Given records ->
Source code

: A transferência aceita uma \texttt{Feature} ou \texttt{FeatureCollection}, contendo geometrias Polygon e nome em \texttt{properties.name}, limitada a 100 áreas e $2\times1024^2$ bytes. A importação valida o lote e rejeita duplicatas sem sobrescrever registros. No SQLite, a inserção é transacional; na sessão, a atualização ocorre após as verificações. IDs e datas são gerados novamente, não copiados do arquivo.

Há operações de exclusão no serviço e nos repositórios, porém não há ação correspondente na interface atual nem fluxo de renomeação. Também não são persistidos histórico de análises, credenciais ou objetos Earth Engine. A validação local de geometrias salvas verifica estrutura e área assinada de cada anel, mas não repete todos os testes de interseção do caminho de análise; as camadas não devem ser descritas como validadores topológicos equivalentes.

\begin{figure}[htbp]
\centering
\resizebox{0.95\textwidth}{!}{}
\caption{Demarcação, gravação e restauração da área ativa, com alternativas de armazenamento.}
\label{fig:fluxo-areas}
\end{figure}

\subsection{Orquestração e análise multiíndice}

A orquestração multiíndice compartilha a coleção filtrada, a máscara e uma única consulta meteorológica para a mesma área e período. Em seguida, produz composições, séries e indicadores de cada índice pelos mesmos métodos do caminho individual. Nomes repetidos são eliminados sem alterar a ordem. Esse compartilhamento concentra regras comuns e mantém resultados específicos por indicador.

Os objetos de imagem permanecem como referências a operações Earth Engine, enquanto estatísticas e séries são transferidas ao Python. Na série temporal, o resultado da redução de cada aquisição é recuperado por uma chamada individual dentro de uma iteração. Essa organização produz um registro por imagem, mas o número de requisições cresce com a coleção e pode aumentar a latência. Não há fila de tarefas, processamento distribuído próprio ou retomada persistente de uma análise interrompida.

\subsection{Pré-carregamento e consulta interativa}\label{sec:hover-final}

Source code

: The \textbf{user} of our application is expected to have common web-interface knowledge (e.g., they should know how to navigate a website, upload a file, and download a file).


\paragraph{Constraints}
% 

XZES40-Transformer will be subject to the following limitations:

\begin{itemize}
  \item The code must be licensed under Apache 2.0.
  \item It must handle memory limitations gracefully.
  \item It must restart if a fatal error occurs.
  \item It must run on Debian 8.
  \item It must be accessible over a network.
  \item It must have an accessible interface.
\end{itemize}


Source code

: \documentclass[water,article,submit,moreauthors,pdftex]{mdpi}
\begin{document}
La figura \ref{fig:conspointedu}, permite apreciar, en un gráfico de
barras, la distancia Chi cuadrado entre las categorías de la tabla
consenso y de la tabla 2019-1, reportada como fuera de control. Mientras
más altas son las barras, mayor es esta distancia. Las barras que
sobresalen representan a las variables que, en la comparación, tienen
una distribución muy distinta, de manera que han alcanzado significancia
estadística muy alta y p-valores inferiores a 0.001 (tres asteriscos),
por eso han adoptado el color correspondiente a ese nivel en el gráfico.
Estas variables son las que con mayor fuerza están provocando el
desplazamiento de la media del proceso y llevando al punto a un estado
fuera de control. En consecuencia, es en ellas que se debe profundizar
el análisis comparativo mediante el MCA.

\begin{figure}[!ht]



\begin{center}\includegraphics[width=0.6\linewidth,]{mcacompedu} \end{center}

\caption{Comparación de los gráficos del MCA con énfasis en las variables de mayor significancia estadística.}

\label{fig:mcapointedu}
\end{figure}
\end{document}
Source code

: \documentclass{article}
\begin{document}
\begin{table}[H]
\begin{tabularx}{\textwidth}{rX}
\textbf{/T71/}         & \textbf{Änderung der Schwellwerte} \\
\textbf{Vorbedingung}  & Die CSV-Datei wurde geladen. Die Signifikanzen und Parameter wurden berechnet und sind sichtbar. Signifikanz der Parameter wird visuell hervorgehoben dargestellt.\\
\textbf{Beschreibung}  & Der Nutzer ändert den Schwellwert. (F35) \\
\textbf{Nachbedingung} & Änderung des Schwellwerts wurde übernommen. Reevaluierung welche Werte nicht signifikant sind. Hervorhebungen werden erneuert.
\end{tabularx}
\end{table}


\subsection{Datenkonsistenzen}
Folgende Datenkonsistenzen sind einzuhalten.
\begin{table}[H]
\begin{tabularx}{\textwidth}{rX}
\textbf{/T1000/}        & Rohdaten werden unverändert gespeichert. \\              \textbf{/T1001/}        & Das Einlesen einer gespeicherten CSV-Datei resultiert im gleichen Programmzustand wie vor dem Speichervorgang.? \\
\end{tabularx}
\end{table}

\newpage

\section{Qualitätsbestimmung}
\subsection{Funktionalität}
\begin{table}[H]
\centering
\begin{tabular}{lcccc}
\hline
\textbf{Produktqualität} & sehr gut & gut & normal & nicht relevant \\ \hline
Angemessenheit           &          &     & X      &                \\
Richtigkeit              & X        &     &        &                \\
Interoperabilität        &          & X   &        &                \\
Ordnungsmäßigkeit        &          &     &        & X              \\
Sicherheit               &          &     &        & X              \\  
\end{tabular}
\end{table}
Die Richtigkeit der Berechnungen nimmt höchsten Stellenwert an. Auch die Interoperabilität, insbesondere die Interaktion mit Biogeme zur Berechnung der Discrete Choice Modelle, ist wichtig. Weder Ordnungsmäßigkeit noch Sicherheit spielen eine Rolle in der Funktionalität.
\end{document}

Your instructions ->
Each line above where the word "barras" occurs should be returned in full.

Answer section ->
barras, la distancia Chi cuadrado entre las categorías de la tabla
más altas son las barras, mayor es esta distancia. Las barras que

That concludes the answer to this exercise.